▶ _DATA FOR REVIEW_:
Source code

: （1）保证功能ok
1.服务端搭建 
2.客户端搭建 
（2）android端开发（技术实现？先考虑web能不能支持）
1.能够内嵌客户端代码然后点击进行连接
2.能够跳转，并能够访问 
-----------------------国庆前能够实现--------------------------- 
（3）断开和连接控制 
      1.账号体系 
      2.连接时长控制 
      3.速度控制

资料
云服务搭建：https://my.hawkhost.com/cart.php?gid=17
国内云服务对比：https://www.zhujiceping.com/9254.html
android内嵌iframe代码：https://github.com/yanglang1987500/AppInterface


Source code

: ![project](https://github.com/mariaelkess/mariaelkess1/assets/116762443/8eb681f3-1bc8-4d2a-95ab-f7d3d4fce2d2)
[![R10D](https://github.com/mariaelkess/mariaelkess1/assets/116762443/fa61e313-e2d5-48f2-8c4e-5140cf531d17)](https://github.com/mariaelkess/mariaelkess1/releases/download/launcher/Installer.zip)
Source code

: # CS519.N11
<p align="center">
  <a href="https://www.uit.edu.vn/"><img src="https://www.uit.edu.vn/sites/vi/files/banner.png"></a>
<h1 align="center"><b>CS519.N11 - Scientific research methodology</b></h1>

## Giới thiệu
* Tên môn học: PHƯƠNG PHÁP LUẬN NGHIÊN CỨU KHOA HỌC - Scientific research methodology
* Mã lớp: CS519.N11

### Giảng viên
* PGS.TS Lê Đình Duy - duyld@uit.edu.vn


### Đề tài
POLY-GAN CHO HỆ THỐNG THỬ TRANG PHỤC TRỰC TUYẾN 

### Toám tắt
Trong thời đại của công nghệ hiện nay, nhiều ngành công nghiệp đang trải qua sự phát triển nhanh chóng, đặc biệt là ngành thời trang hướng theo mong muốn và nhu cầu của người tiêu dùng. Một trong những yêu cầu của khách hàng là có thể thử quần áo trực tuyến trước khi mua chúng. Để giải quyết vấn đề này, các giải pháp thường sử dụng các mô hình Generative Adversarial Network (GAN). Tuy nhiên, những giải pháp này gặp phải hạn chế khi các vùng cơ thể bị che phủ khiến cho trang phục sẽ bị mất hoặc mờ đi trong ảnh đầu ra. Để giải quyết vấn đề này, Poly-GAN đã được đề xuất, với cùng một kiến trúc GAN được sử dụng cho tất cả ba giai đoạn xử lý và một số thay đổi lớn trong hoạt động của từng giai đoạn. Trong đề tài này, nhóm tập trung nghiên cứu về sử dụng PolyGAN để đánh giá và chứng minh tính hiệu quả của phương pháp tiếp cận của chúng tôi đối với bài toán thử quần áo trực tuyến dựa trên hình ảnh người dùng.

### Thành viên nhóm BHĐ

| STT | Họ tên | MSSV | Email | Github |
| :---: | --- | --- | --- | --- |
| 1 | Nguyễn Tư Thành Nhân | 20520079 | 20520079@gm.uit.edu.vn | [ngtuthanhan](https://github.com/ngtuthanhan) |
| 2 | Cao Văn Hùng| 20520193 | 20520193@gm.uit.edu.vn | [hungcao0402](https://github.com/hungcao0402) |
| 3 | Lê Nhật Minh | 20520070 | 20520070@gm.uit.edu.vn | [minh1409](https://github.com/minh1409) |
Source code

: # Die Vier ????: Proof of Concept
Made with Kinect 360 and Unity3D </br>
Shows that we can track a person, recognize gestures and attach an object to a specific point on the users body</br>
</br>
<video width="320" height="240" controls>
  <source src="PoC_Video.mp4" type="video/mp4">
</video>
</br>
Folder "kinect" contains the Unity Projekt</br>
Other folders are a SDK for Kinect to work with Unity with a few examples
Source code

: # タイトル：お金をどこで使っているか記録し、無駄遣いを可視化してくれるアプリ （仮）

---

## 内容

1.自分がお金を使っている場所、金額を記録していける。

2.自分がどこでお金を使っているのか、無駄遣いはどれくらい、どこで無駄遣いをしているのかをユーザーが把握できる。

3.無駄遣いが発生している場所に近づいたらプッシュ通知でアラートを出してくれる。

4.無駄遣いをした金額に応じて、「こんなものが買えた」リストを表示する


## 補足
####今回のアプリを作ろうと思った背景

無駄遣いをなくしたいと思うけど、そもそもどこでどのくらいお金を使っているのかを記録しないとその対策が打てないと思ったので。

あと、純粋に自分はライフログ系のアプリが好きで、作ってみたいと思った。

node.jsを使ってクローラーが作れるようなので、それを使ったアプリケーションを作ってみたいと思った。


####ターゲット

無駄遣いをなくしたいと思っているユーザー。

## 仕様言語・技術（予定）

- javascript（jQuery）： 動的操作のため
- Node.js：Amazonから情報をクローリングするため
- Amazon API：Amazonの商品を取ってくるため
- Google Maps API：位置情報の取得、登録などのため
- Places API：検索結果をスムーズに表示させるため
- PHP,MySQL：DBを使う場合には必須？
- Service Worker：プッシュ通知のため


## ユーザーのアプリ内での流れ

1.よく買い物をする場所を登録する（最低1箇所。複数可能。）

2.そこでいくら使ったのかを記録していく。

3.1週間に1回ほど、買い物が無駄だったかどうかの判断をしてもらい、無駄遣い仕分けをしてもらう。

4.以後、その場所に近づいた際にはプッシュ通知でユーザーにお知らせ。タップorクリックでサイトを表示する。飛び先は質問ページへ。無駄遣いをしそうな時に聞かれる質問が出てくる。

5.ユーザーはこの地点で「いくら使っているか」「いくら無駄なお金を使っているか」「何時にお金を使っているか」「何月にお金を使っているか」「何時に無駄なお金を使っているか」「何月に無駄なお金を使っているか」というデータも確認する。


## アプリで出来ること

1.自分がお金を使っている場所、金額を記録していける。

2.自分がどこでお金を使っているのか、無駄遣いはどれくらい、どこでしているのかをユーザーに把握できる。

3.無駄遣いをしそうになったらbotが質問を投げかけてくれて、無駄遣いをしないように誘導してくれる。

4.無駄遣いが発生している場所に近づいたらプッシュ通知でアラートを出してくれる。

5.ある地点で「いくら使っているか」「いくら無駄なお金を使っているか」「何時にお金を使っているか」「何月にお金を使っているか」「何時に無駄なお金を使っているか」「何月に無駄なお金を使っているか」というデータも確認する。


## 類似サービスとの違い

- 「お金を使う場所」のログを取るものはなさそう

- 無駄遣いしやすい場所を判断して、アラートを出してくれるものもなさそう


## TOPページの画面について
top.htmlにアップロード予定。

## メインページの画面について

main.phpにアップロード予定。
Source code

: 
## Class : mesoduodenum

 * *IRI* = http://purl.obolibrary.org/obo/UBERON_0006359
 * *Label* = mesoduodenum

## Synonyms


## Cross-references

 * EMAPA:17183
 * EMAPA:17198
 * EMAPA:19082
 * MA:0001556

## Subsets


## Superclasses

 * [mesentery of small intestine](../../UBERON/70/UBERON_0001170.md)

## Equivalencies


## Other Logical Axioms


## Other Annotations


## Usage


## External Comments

▶ _WHAT NEEDS TO BE DONE_:
Please reproduce the material above exactly, line by line.

▶ _SOLUTION_:
Source code

: （1）保证功能ok
1.服务端搭建 
2.客户端搭建 
（2）android端开发（技术实现？先考虑web能不能支持）
1.能够内嵌客户端代码然后点击进行连接
2.能够跳转，并能够访问 
-----------------------国庆前能够实现--------------------------- 
（3）断开和连接控制 
      1.账号体系 
      2.连接时长控制 
      3.速度控制

资料
云服务搭建：https://my.hawkhost.com/cart.php?gid=17
国内云服务对比：https://www.zhujiceping.com/9254.html
android内嵌iframe代码：https://github.com/yanglang1987500/AppInterface


Source code

: ![project](https://github.com/mariaelkess/mariaelkess1/assets/116762443/8eb681f3-1bc8-4d2a-95ab-f7d3d4fce2d2)
[![R10D](https://github.com/mariaelkess/mariaelkess1/assets/116762443/fa61e313-e2d5-48f2-8c4e-5140cf531d17)](https://github.com/mariaelkess/mariaelkess1/releases/download/launcher/Installer.zip)
Source code

: # CS519.N11
<p align="center">
  <a href="https://www.uit.edu.vn/"><img src="https://www.uit.edu.vn/sites/vi/files/banner.png"></a>
<h1 align="center"><b>CS519.N11 - Scientific research methodology</b></h1>

## Giới thiệu
* Tên môn học: PHƯƠNG PHÁP LUẬN NGHIÊN CỨU KHOA HỌC - Scientific research methodology
* Mã lớp: CS519.N11

### Giảng viên
* PGS.TS Lê Đình Duy - duyld@uit.edu.vn


### Đề tài
POLY-GAN CHO HỆ THỐNG THỬ TRANG PHỤC TRỰC TUYẾN 

### Toám tắt
Trong thời đại của công nghệ hiện nay, nhiều ngành công nghiệp đang trải qua sự phát triển nhanh chóng, đặc biệt là ngành thời trang hướng theo mong muốn và nhu cầu của người tiêu dùng. Một trong những yêu cầu của khách hàng là có thể thử quần áo trực tuyến trước khi mua chúng. Để giải quyết vấn đề này, các giải pháp thường sử dụng các mô hình Generative Adversarial Network (GAN). Tuy nhiên, những giải pháp này gặp phải hạn chế khi các vùng cơ thể bị che phủ khiến cho trang phục sẽ bị mất hoặc mờ đi trong ảnh đầu ra. Để giải quyết vấn đề này, Poly-GAN đã được đề xuất, với cùng một kiến trúc GAN được sử dụng cho tất cả ba giai đoạn xử lý và một số thay đổi lớn trong hoạt động của từng giai đoạn. Trong đề tài này, nhóm tập trung nghiên cứu về sử dụng PolyGAN để đánh giá và chứng minh tính hiệu quả của phương pháp tiếp cận của chúng tôi đối với bài toán thử quần áo trực tuyến dựa trên hình ảnh người dùng.

### Thành viên nhóm BHĐ

| STT | Họ tên | MSSV | Email | Github |
| :---: | --- | --- | --- | --- |
| 1 | Nguyễn Tư Thành Nhân | 20520079 | 20520079@gm.uit.edu.vn | [ngtuthanhan](https://github.com/ngtuthanhan) |
| 2 | Cao Văn Hùng| 20520193 | 20520193@gm.uit.edu.vn | [hungcao0402](https://github.com/hungcao0402) |
| 3 | Lê Nhật Minh | 20520070 | 20520070@gm.uit.edu.vn | [minh1409](https://github.com/minh1409) |
Source code

: # Die Vier ????: Proof of Concept
Made with Kinect 360 and Unity3D </br>
Shows that we can track a person, recognize gestures and attach an object to a specific point on the users body</br>
</br>
<video width="320" height="240" controls>
  <source src="PoC_Video.mp4" type="video/mp4">
</video>
</br>
Folder "kinect" contains the Unity Projekt</br>
Other folders are a SDK for Kinect to work with Unity with a few examples
Source code

: # タイトル：お金をどこで使っているか記録し、無駄遣いを可視化してくれるアプリ （仮）

---

## 内容

1.自分がお金を使っている場所、金額を記録していける。

2.自分がどこでお金を使っているのか、無駄遣いはどれくらい、どこで無駄遣いをしているのかをユーザーが把握できる。

3.無駄遣いが発生している場所に近づいたらプッシュ通知でアラートを出してくれる。

4.無駄遣いをした金額に応じて、「こんなものが買えた」リストを表示する


## 補足
####今回のアプリを作ろうと思った背景

無駄遣いをなくしたいと思うけど、そもそもどこでどのくらいお金を使っているのかを記録しないとその対策が打てないと思ったので。

あと、純粋に自分はライフログ系のアプリが好きで、作ってみたいと思った。

node.jsを使ってクローラーが作れるようなので、それを使ったアプリケーションを作ってみたいと思った。


####ターゲット

無駄遣いをなくしたいと思っているユーザー。

## 仕様言語・技術（予定）

- javascript（jQuery）： 動的操作のため
- Node.js：Amazonから情報をクローリングするため
- Amazon API：Amazonの商品を取ってくるため
- Google Maps API：位置情報の取得、登録などのため
- Places API：検索結果をスムーズに表示させるため
- PHP,MySQL：DBを使う場合には必須？
- Service Worker：プッシュ通知のため


## ユーザーのアプリ内での流れ

1.よく買い物をする場所を登録する（最低1箇所。複数可能。）

2.そこでいくら使ったのかを記録していく。

3.1週間に1回ほど、買い物が無駄だったかどうかの判断をしてもらい、無駄遣い仕分けをしてもらう。

4.以後、その場所に近づいた際にはプッシュ通知でユーザーにお知らせ。タップorクリックでサイトを表示する。飛び先は質問ページへ。無駄遣いをしそうな時に聞かれる質問が出てくる。

5.ユーザーはこの地点で「いくら使っているか」「いくら無駄なお金を使っているか」「何時にお金を使っているか」「何月にお金を使っているか」「何時に無駄なお金を使っているか」「何月に無駄なお金を使っているか」というデータも確認する。


## アプリで出来ること

1.自分がお金を使っている場所、金額を記録していける。

2.自分がどこでお金を使っているのか、無駄遣いはどれくらい、どこでしているのかをユーザーに把握できる。

3.無駄遣いをしそうになったらbotが質問を投げかけてくれて、無駄遣いをしないように誘導してくれる。

4.無駄遣いが発生している場所に近づいたらプッシュ通知でアラートを出してくれる。

5.ある地点で「いくら使っているか」「いくら無駄なお金を使っているか」「何時にお金を使っているか」「何月にお金を使っているか」「何時に無駄なお金を使っているか」「何月に無駄なお金を使っているか」というデータも確認する。


## 類似サービスとの違い

- 「お金を使う場所」のログを取るものはなさそう

- 無駄遣いしやすい場所を判断して、アラートを出してくれるものもなさそう


## TOPページの画面について
top.htmlにアップロード予定。

## メインページの画面について

main.phpにアップロード予定。
Source code

: 
## Class : mesoduodenum

 * *IRI* = http://purl.obolibrary.org/obo/UBERON_0006359
 * *Label* = mesoduodenum

## Synonyms


## Cross-references

 * EMAPA:17183
 * EMAPA:17198
 * EMAPA:19082
 * MA:0001556

## Subsets


## Superclasses

 * [mesentery of small intestine](../../UBERON/70/UBERON_0001170.md)

## Equivalencies


## Other Logical Axioms


## Other Annotations


## Usage


## External Comments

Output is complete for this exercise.